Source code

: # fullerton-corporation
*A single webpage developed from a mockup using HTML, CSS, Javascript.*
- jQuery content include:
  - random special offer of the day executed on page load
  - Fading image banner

### Exercise description
Once the line with "- random special" is located in the data above, repeat it and every later line through the end, exactly.

### Solution to this exercise
  - random special offer of the day executed on page load
  - Fading image banner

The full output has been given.